The fastest path — Docker, local Mongo + blob storage, cloud AI (two keys):
git clone https://github.com/eren23/openflipbook cd openflipbook cp .env.example .env # fill FAL_KEY + OPENROUTER_API_KEY make demo # → http://localhost:3000/play
That's it. Mongo, Minio, backend, and web all come up wired together. Open /status for a live env check. Full compose reference: docs/DOCKER.md.
Images-only cloud: make demo-local runs the planner + click VLM on local Ollama — only FAL_KEY needed (first run pulls multi-GB models; CPU-slow).
Without Docker: see docs/LOCAL_DEV.md.
If you want to deploy the backend to Modal and store blobs on Cloudflare R2 instead of the local stack, you'll also need Mongo/R2 credentials and a Modal token. Walkthrough: docs/BYO-KEYS.md.
| Service | Used for | Variable |
|---|---|---|
| fal | image gen + optional animate | FAL_KEY |
| OpenRouter | planning + click VLM + web search | OPENROUTER_API_KEY |
Mongo + blob storage run locally in Docker — no cloud accounts required for make demo.
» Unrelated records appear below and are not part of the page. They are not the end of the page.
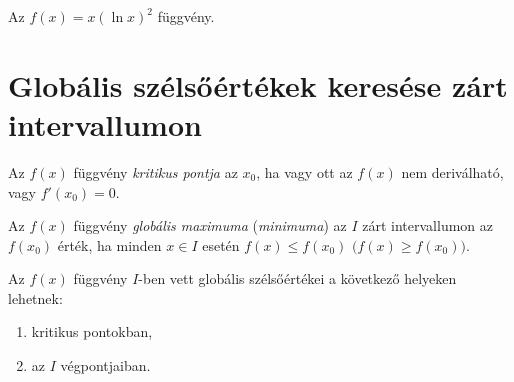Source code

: \documentclass[11pt]{article}
\begin{document}
\begin{solution}
\begin{notefig}{Az $f(x)=x(\ln x)^{2}$ függvény.}
\end{notefig}
\end{solution}

\section{Globális szélsőértékek keresése zárt intervallumon}

\begin{defbox}
\begin{definition}
Az $f(x)$ függvény \emph{kritikus pontja} az $x_{0}$, ha vagy ott az $f(x)$ nem deriválható, vagy $f'(x_{0})=0$.
\end{definition}
\end{defbox}

\begin{defbox}
\begin{definition}
Az $f(x)$ függvény \emph{globális maximuma} (\emph{minimuma}) az $I$ zárt intervallumon az $f(x_{0})$ érték, ha minden $x\in I$ esetén $f(x)\le f(x_{0})$ $\bigl(f(x)\ge f(x_{0})\bigr)$.
\end{definition}
\end{defbox}

\noindent Az $f(x)$ függvény $I$-ben vett globális szélsőértékei a következő helyeken lehetnek:
\begin{enumerate}[label=\arabic*.]
\item kritikus pontokban,
\item az $I$ végpontjaiban.
\end{enumerate}
\end{document}
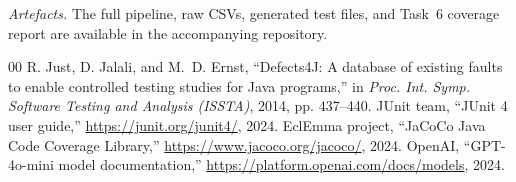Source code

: \documentclass[conference]{IEEEtran}
\begin{document}
\bigskip
\noindent\textit{Artefacts.} The full pipeline, raw CSVs, generated
test files, and Task~6 coverage report are available in the
accompanying repository.

\begin{thebibliography}{00}
 R. Just, D. Jalali, and M.~D. Ernst, ``Defects4J: A
database of existing faults to enable controlled testing studies for
Java programs,'' in \textit{Proc. Int. Symp. Software Testing and
Analysis (ISSTA)}, 2014, pp. 437--440.
 JUnit team, ``JUnit 4 user guide,''
\url{https://junit.org/junit4/}, 2024.
 EclEmma project, ``JaCoCo Java Code Coverage
Library,'' \url{https://www.jacoco.org/jacoco/}, 2024.
 OpenAI, ``GPT-4o-mini model documentation,''
\url{https://platform.openai.com/docs/models}, 2024.
\end{thebibliography}
\end{document}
| Service | Used for | Variable |
|---|---|---|
| fal | image gen (nano-banana) + optional animate fallback | FAL_KEY |
| OpenRouter | planning + click VLM + web search | OPENROUTER_API_KEY |
| Cloudflare R2 | generated-image storage | R2_* + R2_PUBLIC_BASE_URL |
| MongoDB | node graph + session metadata | MONGODB_URI, MONGODB_DB |
| Modal | Python backend host; optional GPU worker for streaming | modal token new |
Full setup walkthrough: docs/BYO-KEYS.md.
apps/
web/ Next.js 15 app (landing, /play, /n/:id, /status)
modal-backend/ FastAPI — SSE page gen, click VLM, optional LTX GPU worker
packages/
config/ Shared TS types (GenerateEvent, LTXStreamStartMessage, ...)
infra/
MONGO.md Document shape + hosting notes
docs/
STORY.md What we hoped Flipbook was, vs. what it is
BYO-KEYS.md Full credential walkthrough
DOCKER.md Compose stack docs
LOCAL_DEV.md Running without Docker
- docs/ARCHITECTURE.md — code layout, where things live, how the play surface is split into hooks vs components vs lib.
- docs/STORY.md — the backstory + reverse-engineered LTXF protocol.
- docs/BYO-KEYS.md — credential + deploy walkthrough.
- docs/DOCKER.md — compose stack reference.
- docs/LOCAL_DEV.md — running without Docker.
- infra/MONGO.md — document shape + index layout.
PRs welcome. See CONTRIBUTING.md for ground rules (BYO-keys stays BYO-keys, one image per page, no vendored Flipbook source) and local setup. Security issues: SECURITY.md.
MIT © 2026 Eren Akbulut.
The original paradigm, anchor_loop trick, and LTX-2 streaming engine are the work of Zain Shah, Eddie Jiao, and Drew Carr on Flipbook. This repo is an independent open-source re-implementation written from public bundle inspection — no Flipbook source code is used.